Leaving aside the question of whether it is preferable to be hectored by a machine or by one’s spouse, such systems are likely to become commonplace by the end of the decade. Already, several prototype versions have been tested in rental-car fleets in the United States. General Motors Corp. of Detroit (GM), one of the leaders in the development of high-tech automotive navigation equipment, plans to begin marketing its system later this year in California and New York; company officials say that it should be available in Canada by 1996. A simpler form of navigation technology, which is designed to be retrofitted in cars with audio compact-disc players, is scheduled to go on sale in selected cities across the United States this summer for about $700.
The key to many of the new in-car navigation aids is the global positioning system (GPS), a technology made famous by the U.S. military during the 1991 Persian Gulf War. Using hand-held receivers that took readings from a network of satellites, soldiers in the desert could instantly pinpoint their location, altitude, speed and bearing. More recently, companies such as Sony and Motorola have produced walkie-talkie-sized GPS receivers for use by hikers, boaters and others who want to keep track of their exact positions. Well over 100,000 such units have been sold, priced typically at more than $1,500. Similar GPS units are being developed to enable aerial crop sprayers to spread fertilizers more precisely, to allow dispatchers to keep track of a fleet of delivery trucks, and to help pilots avoid midair crashes.
The concept behind the GPS system is simple. The U.S. defence department has placed in orbit a total of 24 satellites, including three spares; from anywhere on Earth, it is possible to pick up signals from at least four of them. Each satellite continuously broadcasts its position and exactly what time it is, based
on information supplied by four highly accurate on-board atomic clocks. Receivers on the ground compare that information with the time indicated by their own atomic clocks. The difference between the two time signals tells the unit how far it is from that satellite.
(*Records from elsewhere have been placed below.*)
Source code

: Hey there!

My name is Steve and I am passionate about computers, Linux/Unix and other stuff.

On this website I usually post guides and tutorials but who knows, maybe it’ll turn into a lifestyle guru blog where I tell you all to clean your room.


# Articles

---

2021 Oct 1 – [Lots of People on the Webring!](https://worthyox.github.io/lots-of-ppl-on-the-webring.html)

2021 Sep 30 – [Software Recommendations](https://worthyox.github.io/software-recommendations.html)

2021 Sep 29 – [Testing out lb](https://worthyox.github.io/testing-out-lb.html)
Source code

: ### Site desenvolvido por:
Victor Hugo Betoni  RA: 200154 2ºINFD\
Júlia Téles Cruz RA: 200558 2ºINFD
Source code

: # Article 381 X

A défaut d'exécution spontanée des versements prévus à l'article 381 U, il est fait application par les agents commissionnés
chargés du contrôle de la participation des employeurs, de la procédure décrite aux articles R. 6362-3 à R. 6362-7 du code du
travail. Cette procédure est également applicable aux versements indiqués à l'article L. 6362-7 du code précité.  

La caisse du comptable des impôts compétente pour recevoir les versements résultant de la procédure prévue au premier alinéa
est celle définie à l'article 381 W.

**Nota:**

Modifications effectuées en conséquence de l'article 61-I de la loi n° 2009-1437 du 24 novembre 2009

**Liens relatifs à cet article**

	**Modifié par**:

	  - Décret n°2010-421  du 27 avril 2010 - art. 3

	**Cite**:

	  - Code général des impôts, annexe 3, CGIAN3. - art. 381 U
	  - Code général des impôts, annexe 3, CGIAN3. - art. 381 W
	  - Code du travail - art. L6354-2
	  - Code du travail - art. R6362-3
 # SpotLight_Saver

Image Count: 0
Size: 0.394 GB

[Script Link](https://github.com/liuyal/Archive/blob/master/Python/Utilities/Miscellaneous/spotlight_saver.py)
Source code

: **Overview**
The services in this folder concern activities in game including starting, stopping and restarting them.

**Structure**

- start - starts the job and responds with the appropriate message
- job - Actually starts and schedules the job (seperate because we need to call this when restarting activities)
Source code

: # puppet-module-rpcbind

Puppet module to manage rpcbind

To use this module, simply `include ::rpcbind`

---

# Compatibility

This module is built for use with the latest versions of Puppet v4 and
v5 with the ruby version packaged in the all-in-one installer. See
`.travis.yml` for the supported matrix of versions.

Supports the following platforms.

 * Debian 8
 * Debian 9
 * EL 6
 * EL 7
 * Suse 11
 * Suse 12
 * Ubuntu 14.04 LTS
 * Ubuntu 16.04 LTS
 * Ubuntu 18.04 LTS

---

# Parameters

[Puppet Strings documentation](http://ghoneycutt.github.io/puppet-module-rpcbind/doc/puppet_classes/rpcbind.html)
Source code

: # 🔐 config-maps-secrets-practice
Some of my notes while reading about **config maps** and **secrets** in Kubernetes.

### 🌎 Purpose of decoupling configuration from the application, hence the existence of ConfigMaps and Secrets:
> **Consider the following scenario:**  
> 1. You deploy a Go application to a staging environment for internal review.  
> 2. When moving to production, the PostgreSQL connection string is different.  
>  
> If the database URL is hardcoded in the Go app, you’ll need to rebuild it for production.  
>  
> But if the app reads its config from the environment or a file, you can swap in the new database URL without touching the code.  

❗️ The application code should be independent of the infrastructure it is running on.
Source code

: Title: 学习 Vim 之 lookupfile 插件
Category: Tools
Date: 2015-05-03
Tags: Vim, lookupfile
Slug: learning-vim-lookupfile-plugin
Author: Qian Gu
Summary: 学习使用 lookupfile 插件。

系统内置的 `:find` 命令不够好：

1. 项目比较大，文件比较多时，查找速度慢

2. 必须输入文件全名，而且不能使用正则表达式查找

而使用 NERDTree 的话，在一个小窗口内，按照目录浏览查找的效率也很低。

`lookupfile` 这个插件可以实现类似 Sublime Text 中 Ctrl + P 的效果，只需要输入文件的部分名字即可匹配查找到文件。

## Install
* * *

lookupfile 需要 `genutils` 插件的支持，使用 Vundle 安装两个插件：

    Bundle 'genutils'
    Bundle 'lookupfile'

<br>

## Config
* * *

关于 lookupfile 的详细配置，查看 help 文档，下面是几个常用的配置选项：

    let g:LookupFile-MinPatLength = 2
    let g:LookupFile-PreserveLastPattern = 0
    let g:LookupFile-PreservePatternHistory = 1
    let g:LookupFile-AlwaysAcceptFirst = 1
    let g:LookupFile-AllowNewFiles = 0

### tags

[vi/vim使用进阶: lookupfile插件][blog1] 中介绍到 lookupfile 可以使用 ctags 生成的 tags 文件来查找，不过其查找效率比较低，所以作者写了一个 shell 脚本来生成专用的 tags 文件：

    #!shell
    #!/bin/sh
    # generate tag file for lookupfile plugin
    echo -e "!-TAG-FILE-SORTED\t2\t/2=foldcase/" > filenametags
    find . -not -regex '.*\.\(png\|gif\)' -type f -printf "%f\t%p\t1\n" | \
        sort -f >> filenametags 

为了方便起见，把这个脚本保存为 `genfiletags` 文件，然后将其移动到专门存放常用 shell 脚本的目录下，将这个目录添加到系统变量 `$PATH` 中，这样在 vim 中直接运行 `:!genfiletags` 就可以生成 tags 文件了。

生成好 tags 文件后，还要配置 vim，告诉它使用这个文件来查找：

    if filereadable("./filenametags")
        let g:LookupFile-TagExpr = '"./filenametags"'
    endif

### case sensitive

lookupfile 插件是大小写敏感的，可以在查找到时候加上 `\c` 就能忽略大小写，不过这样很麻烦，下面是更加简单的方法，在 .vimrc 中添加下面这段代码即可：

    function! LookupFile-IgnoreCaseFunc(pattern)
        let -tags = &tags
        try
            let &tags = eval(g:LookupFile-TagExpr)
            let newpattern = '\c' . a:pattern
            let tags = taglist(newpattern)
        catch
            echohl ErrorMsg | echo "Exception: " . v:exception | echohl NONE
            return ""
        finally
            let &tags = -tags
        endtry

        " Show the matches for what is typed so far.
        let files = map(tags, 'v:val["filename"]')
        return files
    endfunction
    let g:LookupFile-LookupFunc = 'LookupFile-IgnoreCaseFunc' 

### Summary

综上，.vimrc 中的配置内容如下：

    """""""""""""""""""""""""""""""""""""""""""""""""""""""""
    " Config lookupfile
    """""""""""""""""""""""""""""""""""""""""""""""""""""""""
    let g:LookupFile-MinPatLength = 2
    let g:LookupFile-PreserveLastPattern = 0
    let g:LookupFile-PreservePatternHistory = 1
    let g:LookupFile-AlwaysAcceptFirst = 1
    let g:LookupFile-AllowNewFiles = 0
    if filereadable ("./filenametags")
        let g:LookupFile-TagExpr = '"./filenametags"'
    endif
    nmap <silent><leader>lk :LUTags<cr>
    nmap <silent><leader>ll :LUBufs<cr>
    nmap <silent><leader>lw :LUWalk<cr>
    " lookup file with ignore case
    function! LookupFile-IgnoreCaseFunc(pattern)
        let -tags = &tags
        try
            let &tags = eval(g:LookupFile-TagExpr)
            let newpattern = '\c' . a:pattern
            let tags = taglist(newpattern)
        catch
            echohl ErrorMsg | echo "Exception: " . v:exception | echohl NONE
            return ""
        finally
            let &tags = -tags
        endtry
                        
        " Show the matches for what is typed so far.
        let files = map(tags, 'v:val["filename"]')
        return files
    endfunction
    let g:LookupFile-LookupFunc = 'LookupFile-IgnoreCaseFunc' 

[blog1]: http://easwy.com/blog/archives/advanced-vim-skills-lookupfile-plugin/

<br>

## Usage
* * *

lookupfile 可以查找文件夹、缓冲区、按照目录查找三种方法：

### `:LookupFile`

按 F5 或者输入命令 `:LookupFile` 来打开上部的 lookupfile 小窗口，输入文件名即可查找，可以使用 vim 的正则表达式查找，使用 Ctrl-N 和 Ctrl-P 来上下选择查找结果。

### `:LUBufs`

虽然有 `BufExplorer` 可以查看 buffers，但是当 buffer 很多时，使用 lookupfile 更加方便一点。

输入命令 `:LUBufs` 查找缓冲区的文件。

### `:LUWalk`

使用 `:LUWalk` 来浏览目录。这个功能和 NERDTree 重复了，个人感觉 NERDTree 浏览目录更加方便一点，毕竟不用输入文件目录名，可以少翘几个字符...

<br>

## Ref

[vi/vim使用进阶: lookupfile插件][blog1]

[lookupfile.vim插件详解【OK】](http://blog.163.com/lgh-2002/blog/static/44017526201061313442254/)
By locking on to four satellites simultaneously, the receiver can calculate its longitude, latitude and altitude, to within about 16 m.
In the automotive industry, the rush is now on to combine GPS receivers with portable computers and digitized road atlases, producing a compact navigation unit that can be installed in car dashboards. GM’s system enables a driver to enter details of his desired destination—either the exact address, the closest intersection or a nearby landmark—using a cursor and a small display screen. The computer then works out the most efficient route, guiding the driver with bold color graphics and voice prompts that indicate each approaching turn. If a turn is missed, or cannot be taken because of road construction work or traffic congestion, the system can reroute the journey at the touch of a key.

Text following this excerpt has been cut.